▶ **WHAT THE EXERCISE ASKS**
Tally the lines below that contain the word "Актуализиране", then give the tally alone.

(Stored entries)
+ + + + + + +

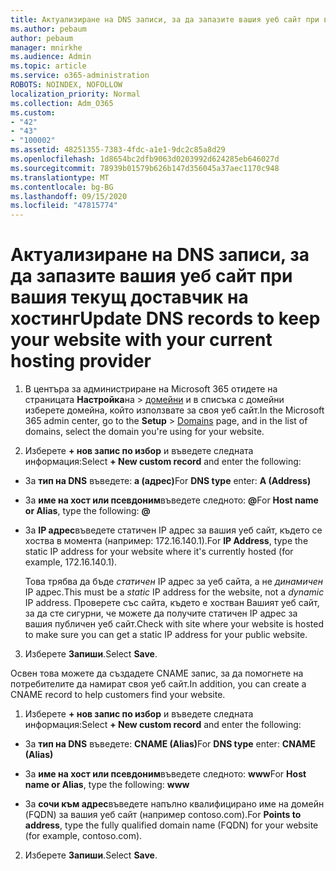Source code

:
 ```yaml
---
title: Актуализиране на DNS записи, за да запазите вашия уеб сайт при вашия текущ доставчик на хостинг
ms.author: pebaum
author: pebaum
manager: mnirkhe
ms.audience: Admin
ms.topic: article
ms.service: o365-administration
ROBOTS: NOINDEX, NOFOLLOW
localization_priority: Normal
ms.collection: Adm_O365
ms.custom:
- "42"
- "43"
- "100002"
ms.assetid: 48251355-7383-4fdc-a1e1-9dc2c85a8d29
ms.openlocfilehash: 1d8654bc2dfb9063d0203992d624285eb646027d
ms.sourcegitcommit: 78939b01579b626b147d356045a37aec1170c948
ms.translationtype: MT
ms.contentlocale: bg-BG
ms.lasthandoff: 09/15/2020
ms.locfileid: "47815774"
---
```

# <a name="update-dns-records-to-keep-your-website-with-your-current-hosting-provider"></a><span data-ttu-id="0bc1f-102">Актуализиране на DNS записи, за да запазите вашия уеб сайт при вашия текущ доставчик на хостинг</span><span class="sxs-lookup"><span data-stu-id="0bc1f-102">Update DNS records to keep your website with your current hosting provider</span></span>

1. <span data-ttu-id="0bc1f-103">В центъра за администриране на Microsoft 365 отидете на страницата **Настройка**на  >  [домейни](https://admin.microsoft.com/Adminportal#/Domains) и в списъка с домейни изберете домейна, който използвате за своя уеб сайт.</span><span class="sxs-lookup"><span data-stu-id="0bc1f-103">In the Microsoft 365 admin center, go to the **Setup** > [Domains](https://admin.microsoft.com/Adminportal#/Domains) page, and in the list of domains, select the domain you're using for your website.</span></span>

2. <span data-ttu-id="0bc1f-104">Изберете **+ нов запис по избор** и въведете следната информация:</span><span class="sxs-lookup"><span data-stu-id="0bc1f-104">Select **+ New custom record** and enter the following:</span></span>

  - <span data-ttu-id="0bc1f-105">За **тип на DNS** въведете: **a (адрес)**</span><span class="sxs-lookup"><span data-stu-id="0bc1f-105">For **DNS type** enter: **A (Address)**</span></span>

  - <span data-ttu-id="0bc1f-106">За **име на хост или псевдоним**въведете следното: **@**</span><span class="sxs-lookup"><span data-stu-id="0bc1f-106">For **Host name or Alias**, type the following: **@**</span></span>

  - <span data-ttu-id="0bc1f-107">За **IP адрес**въведете статичен IP адрес за вашия уеб сайт, където се хоства в момента (например: 172.16.140.1).</span><span class="sxs-lookup"><span data-stu-id="0bc1f-107">For **IP Address**, type the static IP address for your website where it's currently hosted (for example, 172.16.140.1).</span></span>

    <span data-ttu-id="0bc1f-108">Това трябва да бъде  *статичен*  IP адрес за уеб сайта, а не  *динамичен*  IP адрес.</span><span class="sxs-lookup"><span data-stu-id="0bc1f-108">This must be a  *static*  IP address for the website, not a  *dynamic*  IP address.</span></span> <span data-ttu-id="0bc1f-109">Проверете със сайта, където е хостван Вашият уеб сайт, за да сте сигурни, че можете да получите статичен IP адрес за вашия публичен уеб сайт.</span><span class="sxs-lookup"><span data-stu-id="0bc1f-109">Check with site where your website is hosted to make sure you can get a static IP address for your public website.</span></span>

3. <span data-ttu-id="0bc1f-110">Изберете **Запиши**.</span><span class="sxs-lookup"><span data-stu-id="0bc1f-110">Select **Save**.</span></span>

<span data-ttu-id="0bc1f-111">Освен това можете да създадете CNAME запис, за да помогнете на потребителите да намират своя уеб сайт.</span><span class="sxs-lookup"><span data-stu-id="0bc1f-111">In addition, you can create a CNAME record to help customers find your website.</span></span>
  
1. <span data-ttu-id="0bc1f-112">Изберете **+ нов запис по избор** и въведете следната информация:</span><span class="sxs-lookup"><span data-stu-id="0bc1f-112">Select **+ New custom record** and enter the following:</span></span>

  - <span data-ttu-id="0bc1f-113">За **тип на DNS** въведете: **CNAME (Alias)**</span><span class="sxs-lookup"><span data-stu-id="0bc1f-113">For **DNS type** enter: **CNAME (Alias)**</span></span>

  - <span data-ttu-id="0bc1f-114">За **име на хост или псевдоним**въведете следното: **www**</span><span class="sxs-lookup"><span data-stu-id="0bc1f-114">For **Host name or Alias**, type the following: **www**</span></span>

  - <span data-ttu-id="0bc1f-115">За **сочи към адрес**въведете напълно квалифицирано име на домейн (FQDN) за вашия уеб сайт (например contoso.com).</span><span class="sxs-lookup"><span data-stu-id="0bc1f-115">For **Points to address**, type the fully qualified domain name (FQDN) for your website (for example, contoso.com).</span></span>

2. <span data-ttu-id="0bc1f-116">Изберете **Запиши**.</span><span class="sxs-lookup"><span data-stu-id="0bc1f-116">Select **Save**.</span></span>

+ + + + + + +

▶ **PROBLEM SOLUTION**
2